ENTRIES SUPPLIED »
§ §
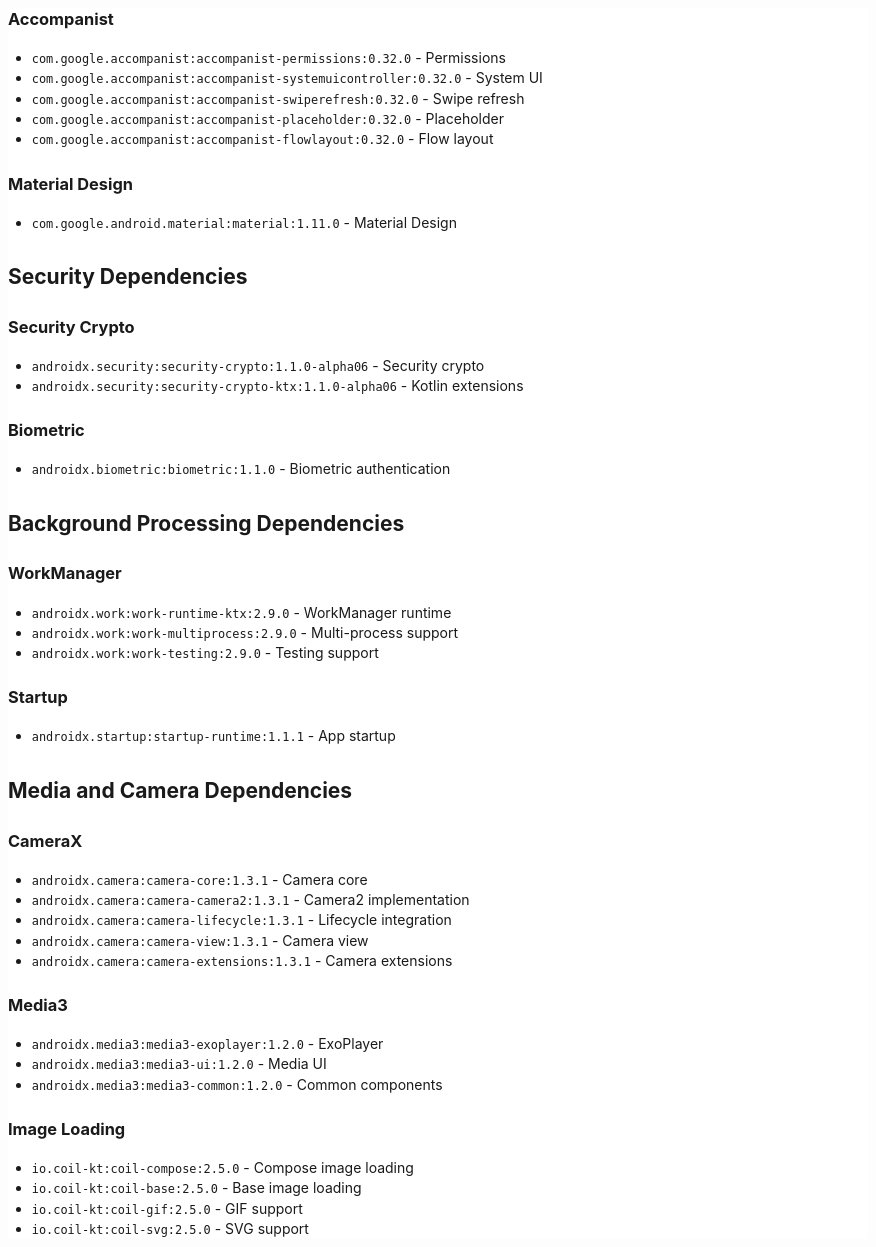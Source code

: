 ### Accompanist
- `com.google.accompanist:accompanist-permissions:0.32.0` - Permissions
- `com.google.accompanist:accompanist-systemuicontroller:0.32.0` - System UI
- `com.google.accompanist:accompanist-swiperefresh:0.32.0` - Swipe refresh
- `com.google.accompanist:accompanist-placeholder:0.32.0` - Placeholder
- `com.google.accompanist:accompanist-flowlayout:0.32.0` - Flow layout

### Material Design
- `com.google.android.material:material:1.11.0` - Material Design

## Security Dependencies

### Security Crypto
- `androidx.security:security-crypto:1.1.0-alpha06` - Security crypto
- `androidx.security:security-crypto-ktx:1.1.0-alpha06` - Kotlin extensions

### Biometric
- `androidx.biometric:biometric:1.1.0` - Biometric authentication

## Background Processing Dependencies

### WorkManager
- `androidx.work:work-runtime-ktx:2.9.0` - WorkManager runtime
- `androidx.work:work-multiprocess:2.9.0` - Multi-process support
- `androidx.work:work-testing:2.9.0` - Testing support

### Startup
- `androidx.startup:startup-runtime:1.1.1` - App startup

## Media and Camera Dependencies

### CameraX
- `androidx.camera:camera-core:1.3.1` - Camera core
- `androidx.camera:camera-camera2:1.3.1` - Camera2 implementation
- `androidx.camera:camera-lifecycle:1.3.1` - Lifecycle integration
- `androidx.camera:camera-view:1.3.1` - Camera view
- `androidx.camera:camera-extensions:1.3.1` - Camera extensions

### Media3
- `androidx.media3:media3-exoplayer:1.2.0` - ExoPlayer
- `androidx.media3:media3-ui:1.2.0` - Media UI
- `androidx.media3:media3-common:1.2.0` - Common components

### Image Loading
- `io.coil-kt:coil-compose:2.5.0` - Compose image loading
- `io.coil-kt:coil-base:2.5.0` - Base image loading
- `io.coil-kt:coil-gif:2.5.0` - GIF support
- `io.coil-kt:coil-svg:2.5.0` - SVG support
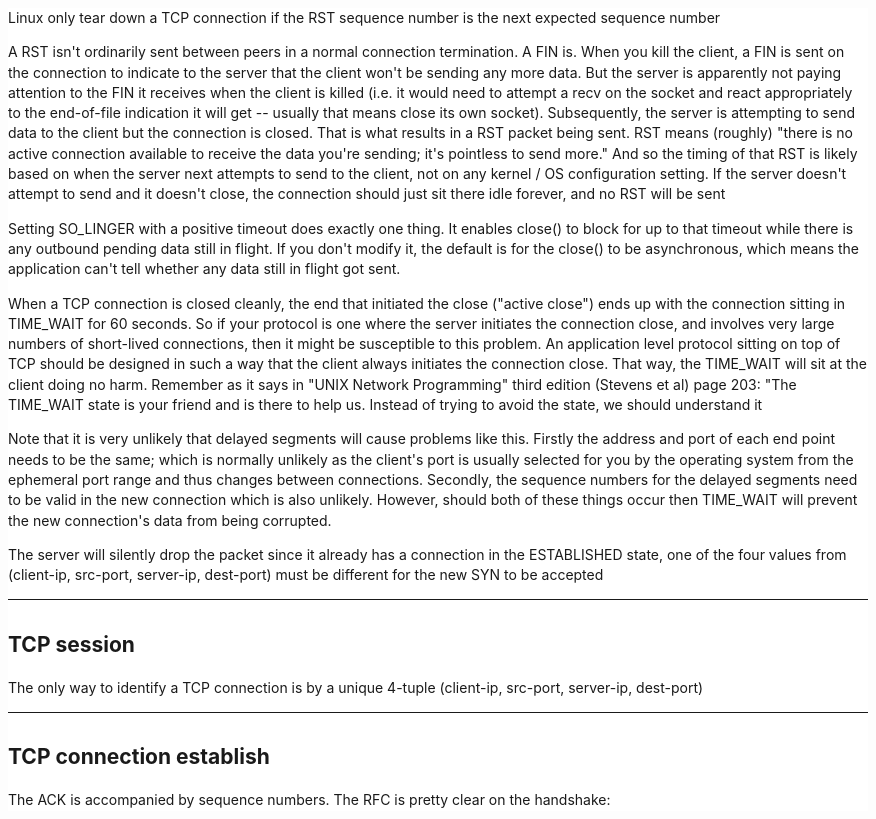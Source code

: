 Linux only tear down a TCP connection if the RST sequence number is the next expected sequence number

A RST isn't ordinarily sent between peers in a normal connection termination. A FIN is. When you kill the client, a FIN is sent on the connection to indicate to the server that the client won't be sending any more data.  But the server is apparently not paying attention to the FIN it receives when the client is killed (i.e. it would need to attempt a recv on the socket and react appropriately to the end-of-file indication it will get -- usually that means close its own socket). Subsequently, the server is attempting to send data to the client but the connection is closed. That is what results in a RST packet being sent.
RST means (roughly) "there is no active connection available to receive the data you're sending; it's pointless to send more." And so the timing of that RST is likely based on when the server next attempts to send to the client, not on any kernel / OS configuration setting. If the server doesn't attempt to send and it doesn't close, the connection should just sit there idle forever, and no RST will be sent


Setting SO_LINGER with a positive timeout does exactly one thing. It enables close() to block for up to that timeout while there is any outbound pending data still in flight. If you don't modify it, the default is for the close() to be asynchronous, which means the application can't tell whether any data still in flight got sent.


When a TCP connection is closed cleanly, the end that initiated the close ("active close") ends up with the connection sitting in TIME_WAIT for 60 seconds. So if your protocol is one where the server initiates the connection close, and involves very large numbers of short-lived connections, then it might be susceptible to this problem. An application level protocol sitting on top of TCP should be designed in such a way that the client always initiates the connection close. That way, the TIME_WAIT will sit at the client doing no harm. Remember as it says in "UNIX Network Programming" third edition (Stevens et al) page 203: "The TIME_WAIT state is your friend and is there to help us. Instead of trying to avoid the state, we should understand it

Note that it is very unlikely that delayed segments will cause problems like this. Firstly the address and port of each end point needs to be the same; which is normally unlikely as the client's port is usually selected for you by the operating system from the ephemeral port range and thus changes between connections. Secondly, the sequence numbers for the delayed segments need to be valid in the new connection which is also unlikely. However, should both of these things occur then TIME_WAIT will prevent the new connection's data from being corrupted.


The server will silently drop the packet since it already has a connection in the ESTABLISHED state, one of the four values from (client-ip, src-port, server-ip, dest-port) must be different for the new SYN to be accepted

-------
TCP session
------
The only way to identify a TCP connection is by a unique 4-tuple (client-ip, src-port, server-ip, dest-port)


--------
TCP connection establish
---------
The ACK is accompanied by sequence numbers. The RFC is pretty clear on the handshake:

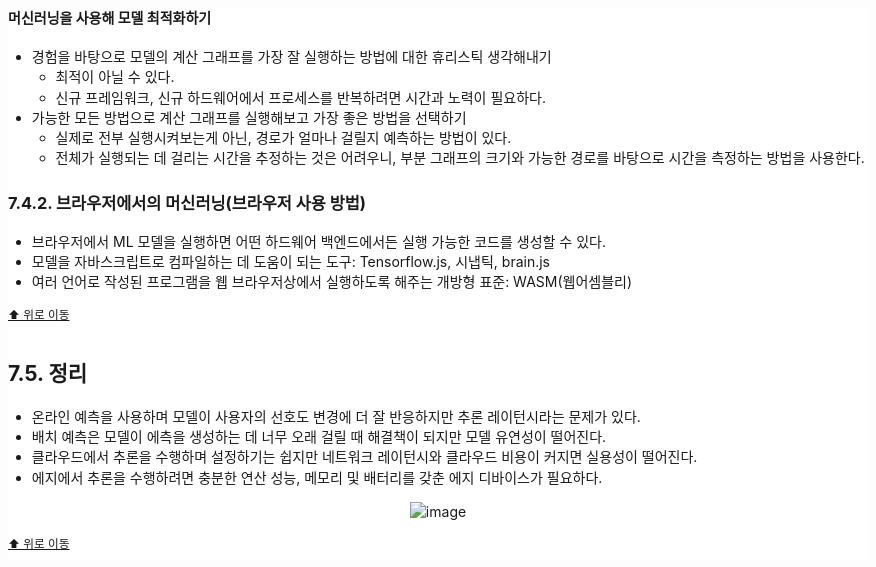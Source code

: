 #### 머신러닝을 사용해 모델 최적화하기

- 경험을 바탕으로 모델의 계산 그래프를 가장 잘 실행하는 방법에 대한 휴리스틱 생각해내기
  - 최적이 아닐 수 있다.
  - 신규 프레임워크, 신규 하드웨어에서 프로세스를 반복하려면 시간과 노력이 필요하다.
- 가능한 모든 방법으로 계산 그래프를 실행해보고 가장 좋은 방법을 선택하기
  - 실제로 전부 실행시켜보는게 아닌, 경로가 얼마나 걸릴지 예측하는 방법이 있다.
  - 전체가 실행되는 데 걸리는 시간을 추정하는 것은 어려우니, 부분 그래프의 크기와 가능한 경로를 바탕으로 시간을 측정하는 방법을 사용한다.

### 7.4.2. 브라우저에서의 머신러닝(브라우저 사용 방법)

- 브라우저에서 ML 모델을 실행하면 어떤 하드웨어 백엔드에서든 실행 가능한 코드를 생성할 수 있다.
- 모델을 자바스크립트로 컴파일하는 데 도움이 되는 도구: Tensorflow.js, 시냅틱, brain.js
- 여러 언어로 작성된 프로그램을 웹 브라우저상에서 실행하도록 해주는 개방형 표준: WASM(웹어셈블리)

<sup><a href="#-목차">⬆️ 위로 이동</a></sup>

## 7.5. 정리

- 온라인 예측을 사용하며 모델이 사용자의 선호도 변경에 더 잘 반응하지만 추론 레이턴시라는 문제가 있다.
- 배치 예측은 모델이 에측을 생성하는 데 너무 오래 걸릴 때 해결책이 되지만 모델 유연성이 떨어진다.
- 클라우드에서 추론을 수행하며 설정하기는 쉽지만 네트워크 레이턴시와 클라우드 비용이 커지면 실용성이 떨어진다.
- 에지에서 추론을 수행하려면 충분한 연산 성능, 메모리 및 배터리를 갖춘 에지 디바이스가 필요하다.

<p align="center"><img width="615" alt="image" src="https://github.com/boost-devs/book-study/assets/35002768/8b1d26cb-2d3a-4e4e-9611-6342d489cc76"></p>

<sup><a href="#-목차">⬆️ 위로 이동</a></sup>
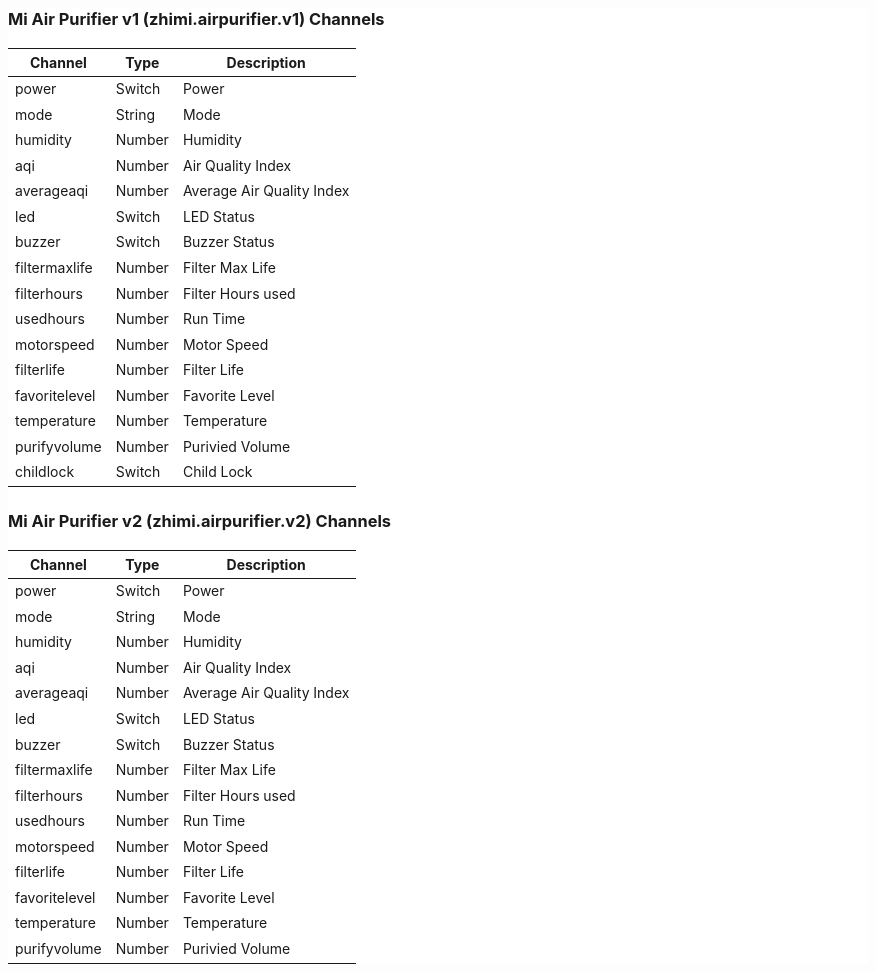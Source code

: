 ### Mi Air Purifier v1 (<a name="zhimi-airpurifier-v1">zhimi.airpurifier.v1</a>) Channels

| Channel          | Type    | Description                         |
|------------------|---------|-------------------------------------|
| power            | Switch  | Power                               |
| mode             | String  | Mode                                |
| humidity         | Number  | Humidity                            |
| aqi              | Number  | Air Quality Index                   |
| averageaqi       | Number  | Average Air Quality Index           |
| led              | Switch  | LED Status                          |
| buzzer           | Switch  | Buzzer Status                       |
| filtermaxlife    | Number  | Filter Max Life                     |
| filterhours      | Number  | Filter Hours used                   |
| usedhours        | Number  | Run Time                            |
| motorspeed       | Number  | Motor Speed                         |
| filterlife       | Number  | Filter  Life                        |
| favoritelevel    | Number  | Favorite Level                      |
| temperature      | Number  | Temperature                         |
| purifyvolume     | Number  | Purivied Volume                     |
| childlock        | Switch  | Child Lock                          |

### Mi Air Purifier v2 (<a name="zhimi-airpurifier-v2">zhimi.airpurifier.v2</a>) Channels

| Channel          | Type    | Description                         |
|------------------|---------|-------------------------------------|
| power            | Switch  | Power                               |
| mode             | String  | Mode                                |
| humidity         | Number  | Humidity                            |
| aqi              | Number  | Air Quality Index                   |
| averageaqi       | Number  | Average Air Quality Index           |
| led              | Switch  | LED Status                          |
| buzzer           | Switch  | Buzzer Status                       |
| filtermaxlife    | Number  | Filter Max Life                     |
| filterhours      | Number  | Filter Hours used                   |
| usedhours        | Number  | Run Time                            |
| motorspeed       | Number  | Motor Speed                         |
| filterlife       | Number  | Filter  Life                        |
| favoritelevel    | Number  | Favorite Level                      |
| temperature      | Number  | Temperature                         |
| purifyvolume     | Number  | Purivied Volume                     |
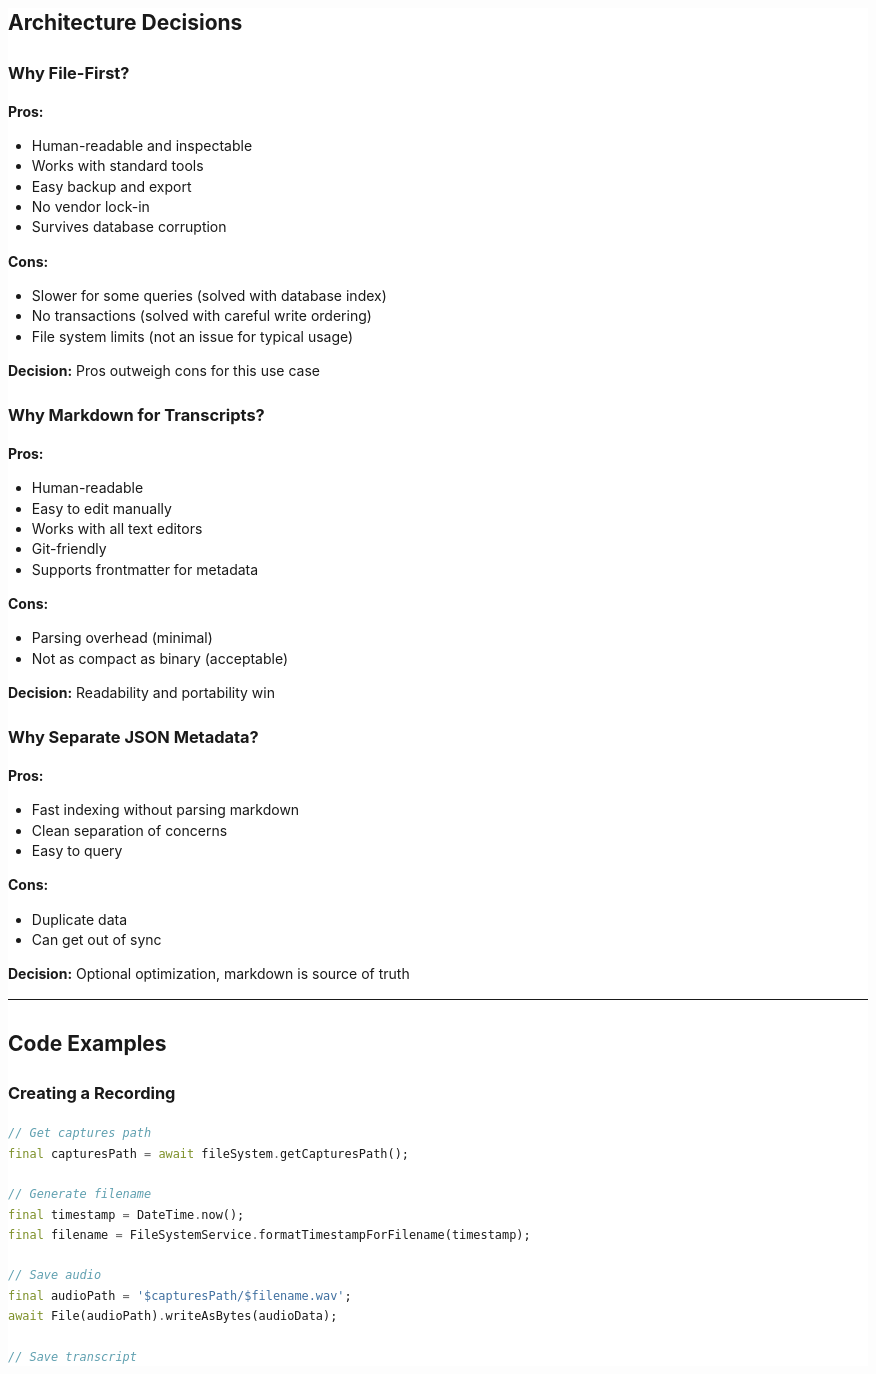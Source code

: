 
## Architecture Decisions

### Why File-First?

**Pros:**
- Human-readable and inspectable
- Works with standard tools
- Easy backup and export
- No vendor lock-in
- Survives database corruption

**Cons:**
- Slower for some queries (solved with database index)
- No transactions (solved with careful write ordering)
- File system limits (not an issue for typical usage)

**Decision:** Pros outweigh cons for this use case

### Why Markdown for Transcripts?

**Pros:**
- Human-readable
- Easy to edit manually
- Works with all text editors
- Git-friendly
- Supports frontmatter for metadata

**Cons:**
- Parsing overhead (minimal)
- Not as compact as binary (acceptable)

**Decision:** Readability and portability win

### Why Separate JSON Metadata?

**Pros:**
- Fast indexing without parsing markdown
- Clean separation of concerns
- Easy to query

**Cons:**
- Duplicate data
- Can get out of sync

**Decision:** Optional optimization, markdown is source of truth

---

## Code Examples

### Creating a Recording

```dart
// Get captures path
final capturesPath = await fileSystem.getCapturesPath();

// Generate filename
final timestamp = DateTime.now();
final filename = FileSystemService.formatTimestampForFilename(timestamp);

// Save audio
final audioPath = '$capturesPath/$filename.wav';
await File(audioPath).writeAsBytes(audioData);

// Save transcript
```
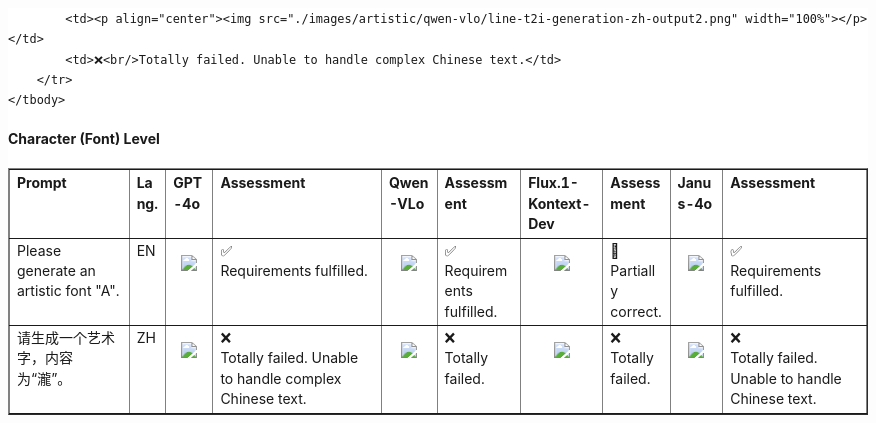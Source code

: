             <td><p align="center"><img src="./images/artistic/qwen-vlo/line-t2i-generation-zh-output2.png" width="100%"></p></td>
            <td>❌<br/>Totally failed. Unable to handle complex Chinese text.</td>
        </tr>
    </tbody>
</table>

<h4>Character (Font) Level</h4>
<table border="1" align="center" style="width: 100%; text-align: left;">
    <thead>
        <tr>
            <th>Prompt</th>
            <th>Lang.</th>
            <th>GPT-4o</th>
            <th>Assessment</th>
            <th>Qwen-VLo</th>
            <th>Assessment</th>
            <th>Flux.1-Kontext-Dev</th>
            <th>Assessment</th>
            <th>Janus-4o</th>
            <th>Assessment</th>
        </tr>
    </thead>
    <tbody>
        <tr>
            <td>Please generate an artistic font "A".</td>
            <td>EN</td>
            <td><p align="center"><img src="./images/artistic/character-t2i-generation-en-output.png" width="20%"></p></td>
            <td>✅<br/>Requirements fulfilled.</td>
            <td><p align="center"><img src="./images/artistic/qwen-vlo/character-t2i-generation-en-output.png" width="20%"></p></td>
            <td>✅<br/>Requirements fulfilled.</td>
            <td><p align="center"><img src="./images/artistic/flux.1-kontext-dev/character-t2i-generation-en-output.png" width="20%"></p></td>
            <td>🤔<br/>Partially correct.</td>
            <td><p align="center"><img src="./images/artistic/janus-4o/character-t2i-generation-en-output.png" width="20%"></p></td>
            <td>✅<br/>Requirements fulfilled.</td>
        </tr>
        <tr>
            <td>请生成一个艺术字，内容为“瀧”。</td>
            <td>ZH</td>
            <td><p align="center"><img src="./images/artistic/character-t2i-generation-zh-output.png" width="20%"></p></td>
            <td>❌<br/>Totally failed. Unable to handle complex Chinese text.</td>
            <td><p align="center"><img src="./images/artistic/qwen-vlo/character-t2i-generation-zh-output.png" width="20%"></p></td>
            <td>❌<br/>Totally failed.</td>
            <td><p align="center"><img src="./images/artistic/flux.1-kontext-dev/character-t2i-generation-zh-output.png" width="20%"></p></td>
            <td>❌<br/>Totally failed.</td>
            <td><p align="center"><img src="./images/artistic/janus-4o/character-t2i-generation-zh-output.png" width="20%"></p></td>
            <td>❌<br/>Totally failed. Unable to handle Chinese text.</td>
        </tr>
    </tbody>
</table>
§ §
WHAT TO DO » Please give again the entries word for word, starting at the first line and ending with the line that contains "expected sequence number"; include both of those lines but none of the pictures.

EXPECTED ANSWER »
Source code

: ### Accompanist
- `com.google.accompanist:accompanist-permissions:0.32.0` - Permissions
- `com.google.accompanist:accompanist-systemuicontroller:0.32.0` - System UI
- `com.google.accompanist:accompanist-swiperefresh:0.32.0` - Swipe refresh
- `com.google.accompanist:accompanist-placeholder:0.32.0` - Placeholder
- `com.google.accompanist:accompanist-flowlayout:0.32.0` - Flow layout

### Material Design
- `com.google.android.material:material:1.11.0` - Material Design

## Security Dependencies

### Security Crypto
- `androidx.security:security-crypto:1.1.0-alpha06` - Security crypto
- `androidx.security:security-crypto-ktx:1.1.0-alpha06` - Kotlin extensions

### Biometric
- `androidx.biometric:biometric:1.1.0` - Biometric authentication

## Background Processing Dependencies

### WorkManager
- `androidx.work:work-runtime-ktx:2.9.0` - WorkManager runtime
- `androidx.work:work-multiprocess:2.9.0` - Multi-process support
- `androidx.work:work-testing:2.9.0` - Testing support

### Startup
- `androidx.startup:startup-runtime:1.1.1` - App startup

## Media and Camera Dependencies

### CameraX
- `androidx.camera:camera-core:1.3.1` - Camera core
- `androidx.camera:camera-camera2:1.3.1` - Camera2 implementation
- `androidx.camera:camera-lifecycle:1.3.1` - Lifecycle integration
- `androidx.camera:camera-view:1.3.1` - Camera view
- `androidx.camera:camera-extensions:1.3.1` - Camera extensions

### Media3
- `androidx.media3:media3-exoplayer:1.2.0` - ExoPlayer
- `androidx.media3:media3-ui:1.2.0` - Media UI
- `androidx.media3:media3-common:1.2.0` - Common components

### Image Loading
- `io.coil-kt:coil-compose:2.5.0` - Compose image loading
- `io.coil-kt:coil-base:2.5.0` - Base image loading
- `io.coil-kt:coil-gif:2.5.0` - GIF support
- `io.coil-kt:coil-svg:2.5.0` - SVG support
Source code

: Linux only tear down a TCP connection if the RST sequence number is the next expected sequence number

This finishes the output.